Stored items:
▼

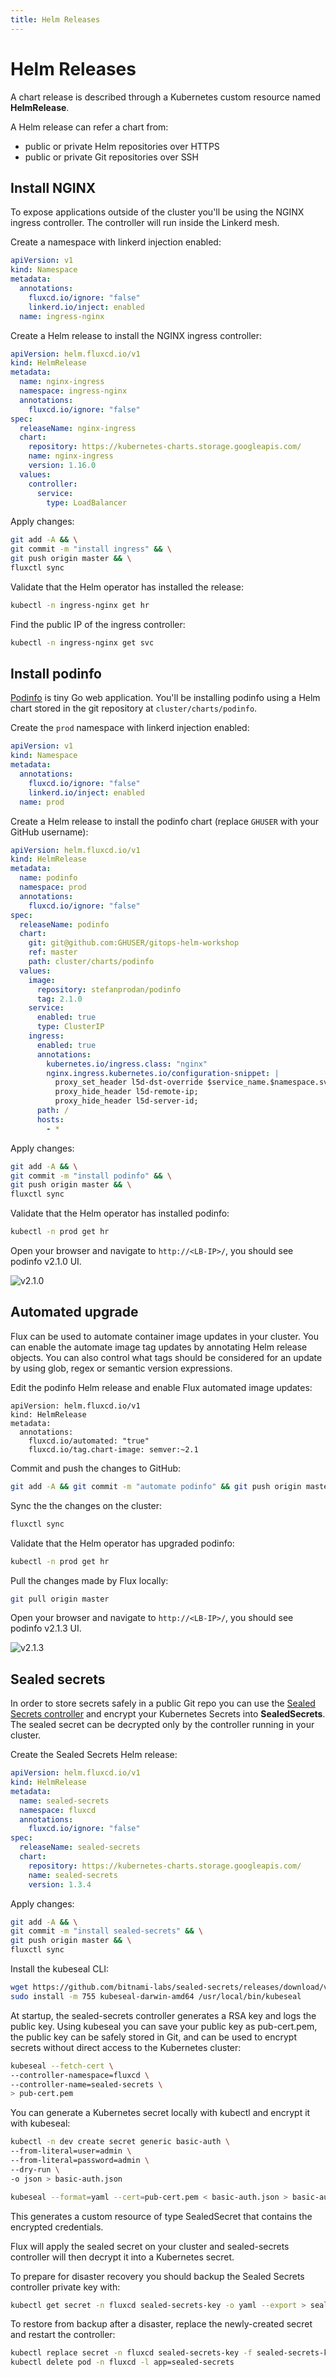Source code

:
 ```yaml
---
title: Helm Releases
---
```


# Helm Releases

A chart release is described through a Kubernetes custom resource named **HelmRelease**.

A Helm release can refer a chart from:
* public or private Helm repositories over HTTPS
* public or private Git repositories over SSH

## Install NGINX

To expose applications outside of the cluster you'll be using the NGINX ingress controller. 
The controller will run inside the Linkerd mesh.

Create a namespace with linkerd injection enabled:

```yaml
apiVersion: v1
kind: Namespace
metadata:
  annotations:
    fluxcd.io/ignore: "false"
    linkerd.io/inject: enabled
  name: ingress-nginx
```

Create a Helm release to install the NGINX ingress controller:

```yaml
apiVersion: helm.fluxcd.io/v1
kind: HelmRelease
metadata:
  name: nginx-ingress
  namespace: ingress-nginx
  annotations:
    fluxcd.io/ignore: "false"
spec:
  releaseName: nginx-ingress
  chart:
    repository: https://kubernetes-charts.storage.googleapis.com/
    name: nginx-ingress
    version: 1.16.0
  values:
    controller:
      service:
        type: LoadBalancer
```

Apply changes:

```sh
git add -A && \
git commit -m "install ingress" && \
git push origin master && \
fluxctl sync
```

Validate that the Helm operator has installed the release:

```sh
kubectl -n ingress-nginx get hr
```

Find the public IP of the ingress controller:

```sh
kubectl -n ingress-nginx get svc
```

## Install podinfo

[Podinfo](http://github.com/stefanprodan/podinfo) is tiny Go web application.
You'll be installing podinfo using a Helm chart stored in the git repository at `cluster/charts/podinfo`.

Create the `prod` namespace with linkerd injection enabled:

```yaml
apiVersion: v1
kind: Namespace
metadata:
  annotations:
    fluxcd.io/ignore: "false"
    linkerd.io/inject: enabled
  name: prod
```

Create a Helm release to install the podinfo chart (replace `GHUSER` with your GitHub username):

```yaml
apiVersion: helm.fluxcd.io/v1
kind: HelmRelease
metadata:
  name: podinfo
  namespace: prod
  annotations:
    fluxcd.io/ignore: "false"
spec:
  releaseName: podinfo
  chart:
    git: git@github.com:GHUSER/gitops-helm-workshop
    ref: master
    path: cluster/charts/podinfo
  values:
    image:
      repository: stefanprodan/podinfo
      tag: 2.1.0
    service:
      enabled: true
      type: ClusterIP
    ingress:
      enabled: true
      annotations:
        kubernetes.io/ingress.class: "nginx"
        nginx.ingress.kubernetes.io/configuration-snippet: |
          proxy_set_header l5d-dst-override $service_name.$namespace.svc.cluster.local:9898;
          proxy_hide_header l5d-remote-ip;
          proxy_hide_header l5d-server-id;
      path: /
      hosts:
        - *
```

Apply changes:

```sh
git add -A && \
git commit -m "install podinfo" && \
git push origin master && \
fluxctl sync
```

Validate that the Helm operator has installed podinfo:

```sh
kubectl -n prod get hr
```

Open your browser and navigate to `http://<LB-IP>/`, you should see podinfo v2.1.0 UI.

![v2.1.0](/podinfo-2.1.0.png)

## Automated upgrade

Flux can be used to automate container image updates in your cluster.
You can enable the automate image tag updates by annotating Helm release objects.
You can also control what tags should be considered for an
update by using glob, regex or semantic version expressions.

Edit the podinfo Helm release and enable Flux automated image updates:

```yaml{5,6}
apiVersion: helm.fluxcd.io/v1
kind: HelmRelease
metadata:
  annotations:
    fluxcd.io/automated: "true"
    fluxcd.io/tag.chart-image: semver:~2.1
```

Commit and push the changes to GitHub:

```sh
git add -A && git commit -m "automate podinfo" && git push origin master
```

Sync the the changes on the cluster:

```sh
fluxctl sync
```

Validate that the Helm operator has upgraded podinfo:

```sh
kubectl -n prod get hr
```

Pull the changes made by Flux locally:

```sh
git pull origin master
```

Open your browser and navigate to `http://<LB-IP>/`, you should see podinfo v2.1.3 UI.

![v2.1.3](/podinfo-2.1.3.png)

## Sealed secrets

In order to store secrets safely in a public Git repo you can use the
[Sealed Secrets controller](https://github.com/bitnami-labs/sealed-secrets)
and encrypt your Kubernetes Secrets into **SealedSecrets**.
The sealed secret can be decrypted only by the controller running in your cluster.

Create the Sealed Secrets Helm release:

```yaml
apiVersion: helm.fluxcd.io/v1
kind: HelmRelease
metadata:
  name: sealed-secrets
  namespace: fluxcd
  annotations:
    fluxcd.io/ignore: "false"
spec:
  releaseName: sealed-secrets
  chart:
    repository: https://kubernetes-charts.storage.googleapis.com/
    name: sealed-secrets
    version: 1.3.4
```

Apply changes:

```sh
git add -A && \
git commit -m "install sealed-secrets" && \
git push origin master && \
fluxctl sync
```

Install the kubeseal CLI:

```sh
wget https://github.com/bitnami-labs/sealed-secrets/releases/download/v0.8.1/kubeseal-darwin-amd64
sudo install -m 755 kubeseal-darwin-amd64 /usr/local/bin/kubeseal
```

At startup, the sealed-secrets controller generates a RSA key and logs the public key.
Using kubeseal you can save your public key as pub-cert.pem,
the public key can be safely stored in Git, and can be used to encrypt secrets
without direct access to the Kubernetes cluster:

```sh
kubeseal --fetch-cert \
--controller-namespace=fluxcd \
--controller-name=sealed-secrets \
> pub-cert.pem
```

You can generate a Kubernetes secret locally with kubectl and encrypt it with kubeseal:

```sh
kubectl -n dev create secret generic basic-auth \
--from-literal=user=admin \
--from-literal=password=admin \
--dry-run \
-o json > basic-auth.json

kubeseal --format=yaml --cert=pub-cert.pem < basic-auth.json > basic-auth.yaml
```

This generates a custom resource of type SealedSecret that contains the encrypted credentials.

Flux will apply the sealed secret on your cluster and sealed-secrets controller will
then decrypt it into a Kubernetes secret.

To prepare for disaster recovery you should backup the Sealed Secrets controller private key with:

```sh
kubectl get secret -n fluxcd sealed-secrets-key -o yaml --export > sealed-secrets-key.yaml
```

To restore from backup after a disaster, replace the newly-created secret and restart the controller:

```sh
kubectl replace secret -n fluxcd sealed-secrets-key -f sealed-secrets-key.yaml
kubectl delete pod -n fluxcd -l app=sealed-secrets
```
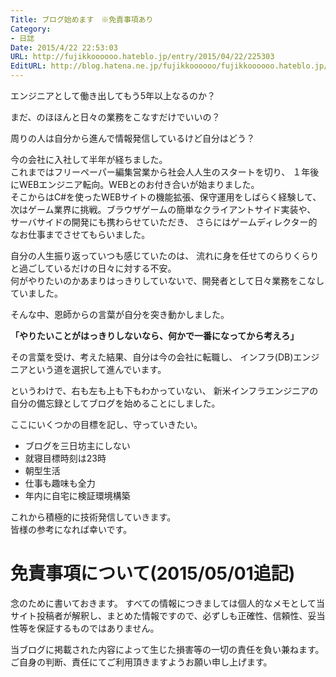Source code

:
 ```yaml
---
Title: ブログ始めます　※免責事項あり
Category:
- 日誌
Date: 2015/4/22 22:53:03
URL: http://fujikkoooooo.hateblo.jp/entry/2015/04/22/225303
EditURL: http://blog.hatena.ne.jp/fujikkoooooo/fujikkoooooo.hateblo.jp/edit?entry=8454420450092307540
---
```


エンジニアとして働き出してもう5年以上なるのか？

まだ、のほほんと日々の業務をこなすだけでいいの？

周りの人は自分から進んで情報発信しているけど自分はどう？



今の会社に入社して半年が経ちました。  
これまではフリーペーパー編集営業から社会人人生のスタートを切り、
１年後にWEBエンジニア転向。WEBとのお付き合いが始まりました。  
そこからはC#を使ったWEBサイトの機能拡張、保守運用をしばらく経験して、
次はゲーム業界に挑戦。ブラウザゲームの簡単なクライアントサイド実装や、
サーバサイドの開発にも携わらせていただき、
さらにはゲームディレクター的なお仕事までさせてもらいました。

自分の人生振り返っていつも感じていたのは、
流れに身を任せてのらりくらりと過ごしているだけの日々に対する不安。  
何がやりたいのかあまりはっきりしていないで、開発者として日々業務をこなしていました。

そんな中、恩師からの言葉が自分を突き動かしました。

**「やりたいことがはっきりしないなら、何かで一番になってから考えろ」**

その言葉を受け、考えた結果、自分は今の会社に転職し、
インフラ(DB)エンジニアという道を選択して進んでいます。



というわけで、右も左も上も下もわかっていない、
新米インフラエンジニアの自分の備忘録としてブログを始めることにしました。

ここにいくつかの目標を記し、守っていきたい。



* ブログを三日坊主にしない
* 就寝目標時刻は23時
* 朝型生活
* 仕事も趣味も全力
* 年内に自宅に検証環境構築

これから積極的に技術発信していきます。  
皆様の参考になれば幸いです。  


# 免責事項について(2015/05/01追記)

念のために書いておきます。
すべての情報につきましては個人的なメモとして当サイト投稿者が解釈し、まとめた情報ですので、必ずしも正確性、信頼性、妥当性等を保証するものではありません。

当ブログに掲載された内容によって生じた損害等の一切の責任を負い兼ねます。　　
ご自身の判断、責任にてご利用頂きますようお願い申し上げます。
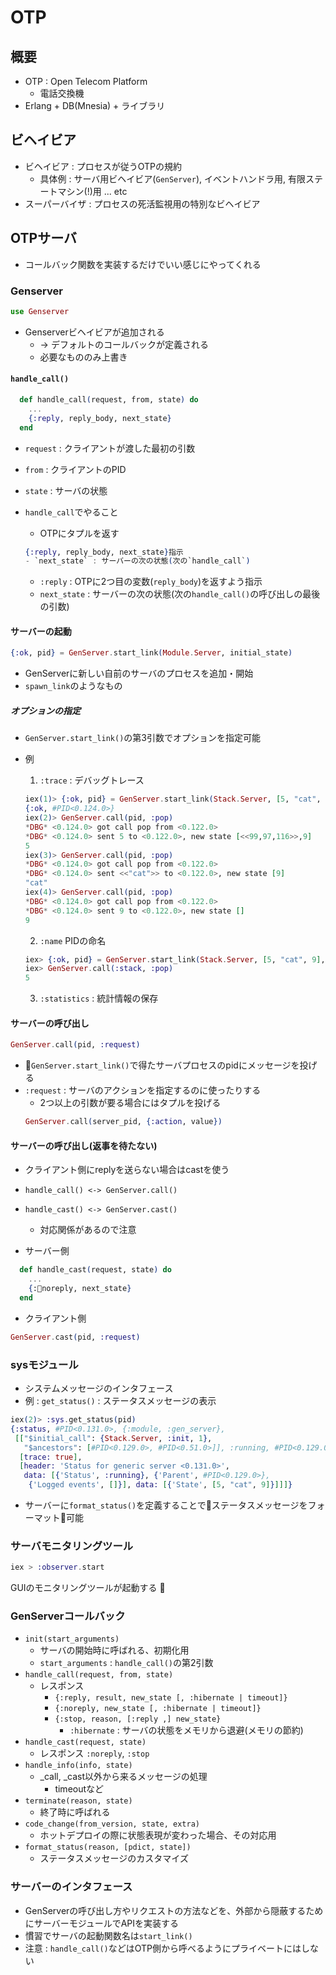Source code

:# OTP

## 概要
- OTP : Open Telecom Platform
    - 電話交換機
- Erlang + DB(Mnesia) + ライブラリ

## ビヘイビア
- ビヘイビア : プロセスが従うOTPの規約
    - 具体例 : サーバ用ビヘイビア(`GenServer`), イベントハンドラ用, 有限ステートマシン(!)用 ... etc
- スーパーバイザ : プロセスの死活監視用の特別なビヘイビア

## OTPサーバ
- コールバック関数を実装するだけでいい感じにやってくれる

### Genserver
```elixir
use Genserver
```
- Genserverビヘイビアが追加される
    -  → デフォルトのコールバックが定義される
    - 必要なもののみ上書き

#### `handle_call()`

```elixir
  def handle_call(request, from, state) do
    ...
    {:reply, reply_body, next_state}
  end
```
- `request` : クライアントが渡した最初の引数
- `from` : クライアントのPID
- `state` : サーバの状態


- `handle_call`でやること
    - OTPにタプルを返す

    ```elixir
    {:reply, reply_body, next_state}指示
    - `next_state` : サーバーの次の状態(次の`handle_call`)
    ```
    - `:reply` : OTPに2つ目の変数(`reply_body`)を返すよう指示
    - `next_state` : サーバーの次の状態(次の`handle_call()`の呼び出しの最後の引数)

#### サーバーの起動
```elixir
{:ok, pid} = GenServer.start_link(Module.Server, initial_state)
```
- GenServerに新しい自前のサーバのプロセスを追加・開始
- `spawn_link`のようなもの

##### オプションの指定

- `GenServer.start_link()`の第3引数でオプションを指定可能
- 例
    1. `:trace` : デバッグトレース
    ```elixir
    iex(1)> {:ok, pid} = GenServer.start_link(Stack.Server, [5, "cat", 9], [debug: [:trace]])
    {:ok, #PID<0.124.0>}
    iex(2)> GenServer.call(pid, :pop)
    *DBG* <0.124.0> got call pop from <0.122.0>
    *DBG* <0.124.0> sent 5 to <0.122.0>, new state [<<99,97,116>>,9]
    5
    iex(3)> GenServer.call(pid, :pop)
    *DBG* <0.124.0> got call pop from <0.122.0>
    *DBG* <0.124.0> sent <<"cat">> to <0.122.0>, new state [9]
    "cat"
    iex(4)> GenServer.call(pid, :pop)
    *DBG* <0.124.0> got call pop from <0.122.0>
    *DBG* <0.124.0> sent 9 to <0.122.0>, new state []
    9
    ```

    2. `:name` PIDの命名
    ```elixir
    iex> {:ok, pid} = GenServer.start_link(Stack.Server, [5, "cat", 9], name: :stack)
    iex> GenServer.call(:stack, :pop)
    5
    ```

    3. `:statistics` : 統計情報の保存

#### サーバーの呼び出し
```elixir
GenServer.call(pid, :request)
```
- `GenServer.start_link()`で得たサーバプロセスのpidにメッセージを投げる
- `:request` : サーバのアクションを指定するのに使ったりする
    - 2つ以上の引数が要る場合にはタプルを投げる
    ```elixir
    GenServer.call(server_pid, {:action, value})
    ```

#### サーバーの呼び出し(返事を待たない)

- クライアント側にreplyを送らない場合はcastを使う
- `handle_call() <-> GenServer.call()`
- `handle_cast() <-> GenServer.cast()`
    - 対応関係があるので注意

- サーバー側
```elixir
  def handle_cast(request, state) do
    ...
    {:noreply, next_state}
  end
```

- クライアント側

```elixir
GenServer.cast(pid, :request)
```

### sysモジュール
- システムメッセージのインタフェース
- 例 : `get_status()` : ステータスメッセージの表示
```elixir
iex(2)> :sys.get_status(pid)
{:status, #PID<0.131.0>, {:module, :gen_server},
 [["$initial_call": {Stack.Server, :init, 1},
   "$ancestors": [#PID<0.129.0>, #PID<0.51.0>]], :running, #PID<0.129.0>,
  [trace: true],
  [header: 'Status for generic server <0.131.0>',
   data: [{'Status', :running}, {'Parent', #PID<0.129.0>},
    {'Logged events', []}], data: [{'State', [5, "cat", 9]}]]]}
```

- サーバーに`format_status()`を定義することでステータスメッセージをフォーマット可能

### サーバモニタリングツール
```elixir
iex > :observer.start
```
GUIのモニタリングツールが起動する :clap:

### GenServerコールバック
- `init(start_arguments)`
    - サーバの開始時に呼ばれる、初期化用
    - `start_arguments` : `handle_call()`の第2引数
- `handle_call(request, from, state)`
    - レスポンス
        - `{:reply, result, new_state [, :hibernate | timeout]}`
        - `{:noreply, new_state [, :hibernate | timeout]}`
        - `{:stop, reason, [:reply ,] new_state}`
            - `:hibernate` : サーバの状態をメモリから退避(メモリの節約)
- `handle_cast(request, state)`
    - レスポンス
        `:noreply`, `:stop`
- `handle_info(info, state)`
    - _call, _cast以外から来るメッセージの処理
        - timeoutなど
- `terminate(reason, state)`
    - 終了時に呼ばれる
- `code_change(from_version, state, extra)`
    - ホットデプロイの際に状態表現が変わった場合、その対応用
- `format_status(reason, [pdict, state])`
    - ステータスメッセージのカスタマイズ

### サーバーのインタフェース

- GenServerの呼び出し方やリクエストの方法などを、外部から隠蔽するためにサーバーモジュールでAPIを実装する
- 慣習でサーバの起動関数名は`start_link()`
- 注意 : `handle_call()`などはOTP側から呼べるようにプライベートにはしない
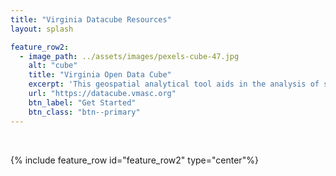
 ```yaml
---
title: "Virginia Datacube Resources"
layout: splash

feature_row2:
  - image_path: ../assets/images/pexels-cube-47.jpg
    alt: "cube"
    title: "Virginia Open Data Cube"
    excerpt: 'This geospatial analytical tool aids in the analysis of smallsat and satellite imagery. The Virginia Open Data Cube is currently being used by NASA, AMA, and Jefferson Laboratories.'
    url: "https://datacube.vmasc.org"
    btn_label: "Get Started"
    btn_class: "btn--primary"
---
```


<br>

{% include feature_row id="feature_row2" type="center"%}

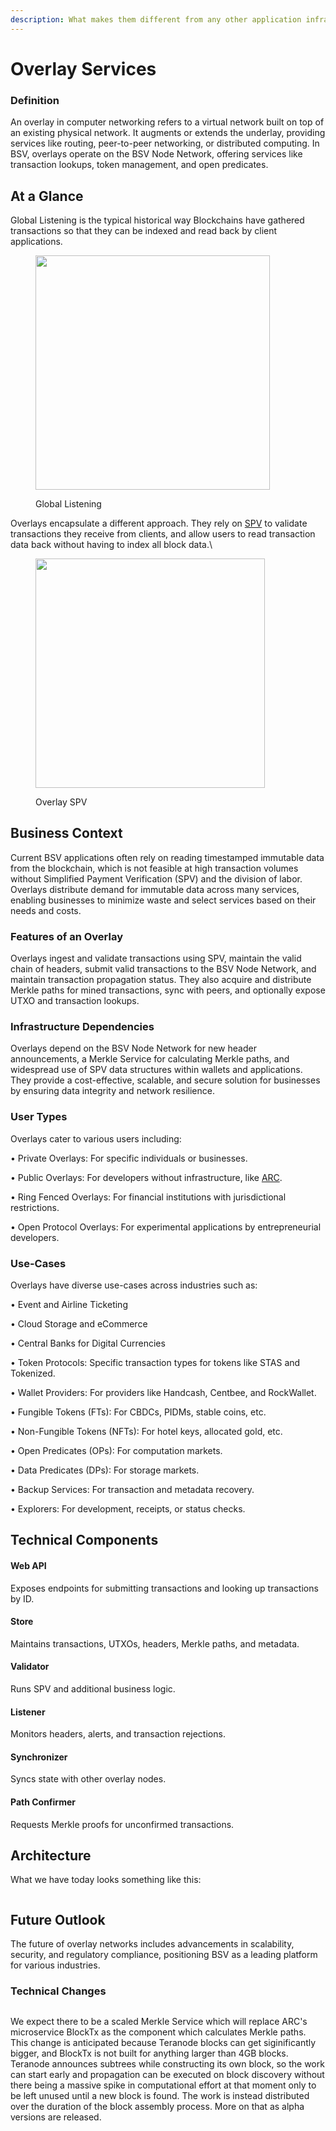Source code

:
 ```yaml
---
description: What makes them different from any other application infrastructure component?
---
```


# Overlay Services

### Definition

An overlay in computer networking refers to a virtual network built on top of an existing physical network. It augments or extends the underlay, providing services like routing, peer-to-peer networking, or distributed computing. In BSV, overlays operate on the BSV Node Network, offering services like transaction lookups, token management, and open predicates.

## At a Glance

Global Listening is the typical historical way Blockchains have gathered transactions so that they can be indexed and read back by client applications.

<figure><img src="../../.gitbook/assets/image (3) (1).png" alt="" width="375"><figcaption><p>Global Listening</p></figcaption></figure>

Overlays encapsulate a different approach. They rely on [SPV](../../bsv-skills-center/bsv-protocol-documentation/light-clients-and-spv-processes/simplified-payment-verification-spv/) to validate transactions they receive from clients, and allow users to read transaction data back without having to index all block data.\


<figure><img src="../../.gitbook/assets/image (2) (1).png" alt="" width="367"><figcaption><p>Overlay SPV</p></figcaption></figure>

## Business Context

Current BSV applications often rely on reading timestamped immutable data from the blockchain, which is not feasible at high transaction volumes without Simplified Payment Verification (SPV) and the division of labor. Overlays distribute demand for immutable data across many services, enabling businesses to minimize waste and select services based on their needs and costs.

### Features of an Overlay

Overlays ingest and validate transactions using SPV, maintain the valid chain of headers, submit valid transactions to the BSV Node Network, and maintain transaction propagation status. They also acquire and distribute Merkle paths for mined transactions, sync with peers, and optionally expose UTXO and transaction lookups.

### Infrastructure Dependencies

Overlays depend on the BSV Node Network for new header announcements, a Merkle Service for calculating Merkle paths, and widespread use of SPV data structures within wallets and applications. They provide a cost-effective, scalable, and secure solution for businesses by ensuring data integrity and network resilience.

### User Types

Overlays cater to various users including:

• Private Overlays: For specific individuals or businesses.

• Public Overlays: For developers without infrastructure, like [ARC](<../../important-concepts/details/SPV Wallet/broadcasting.md>).

• Ring Fenced Overlays: For financial institutions with jurisdictional restrictions.

• Open Protocol Overlays: For experimental applications by entrepreneurial developers.

### Use-Cases

Overlays have diverse use-cases across industries such as:

• Event and Airline Ticketing

• Cloud Storage and eCommerce

• Central Banks for Digital Currencies

• Token Protocols: Specific transaction types for tokens like STAS and Tokenized.

• Wallet Providers: For providers like Handcash, Centbee, and RockWallet.

• Fungible Tokens (FTs): For CBDCs, PIDMs, stable coins, etc.

• Non-Fungible Tokens (NFTs): For hotel keys, allocated gold, etc.

• Open Predicates (OPs): For computation markets.

• Data Predicates (DPs): For storage markets.

• Backup Services: For transaction and metadata recovery.

• Explorers: For development, receipts, or status checks.

## Technical Components

#### Web API

Exposes endpoints for submitting transactions and looking up transactions by ID.

#### Store

Maintains transactions, UTXOs, headers, Merkle paths, and metadata.

#### Validator

Runs SPV and additional business logic.

#### Listener

Monitors headers, alerts, and transaction rejections.

#### Synchronizer

Syncs state with other overlay nodes.

#### Path Confirmer

Requests Merkle proofs for unconfirmed transactions.

## Architecture

What we have today looks something like this:

<figure><picture><source srcset="../../.gitbook/assets/filtered_image_updated.png" media="(prefers-color-scheme: dark)"><img src="../../.gitbook/assets/test.png" alt=""></picture><figcaption></figcaption></figure>

## Future Outlook

The future of overlay networks includes advancements in scalability, security, and regulatory compliance, positioning BSV as a leading platform for various industries.

### Technical Changes

<figure><img src="../../.gitbook/assets/image (2) (1) (1).png" alt=""><figcaption></figcaption></figure>

We expect there to be a scaled Merkle Service which will replace ARC's microservice BlockTx as the component which calculates Merkle paths. This change is anticipated because Teranode blocks can get siginificantly bigger, and BlockTx is not built for anything larger than 4GB blocks. Teranode announces subtrees while constructing its own block, so the work can start early and propagation can be executed on block discovery without there being a massive spike in computational effort at that moment only to be left unused until a new block is found. The work is instead distributed over the duration of the block assembly process. More on that as alpha versions are released.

▲

INSTRUCTIONS FOR THE TASK: Find all the lines with "stop" in the data and copy them.

OUTPUT BELOW:
        - `{:stop, reason, [:reply ,] new_state}`
        `:noreply`, `:stop`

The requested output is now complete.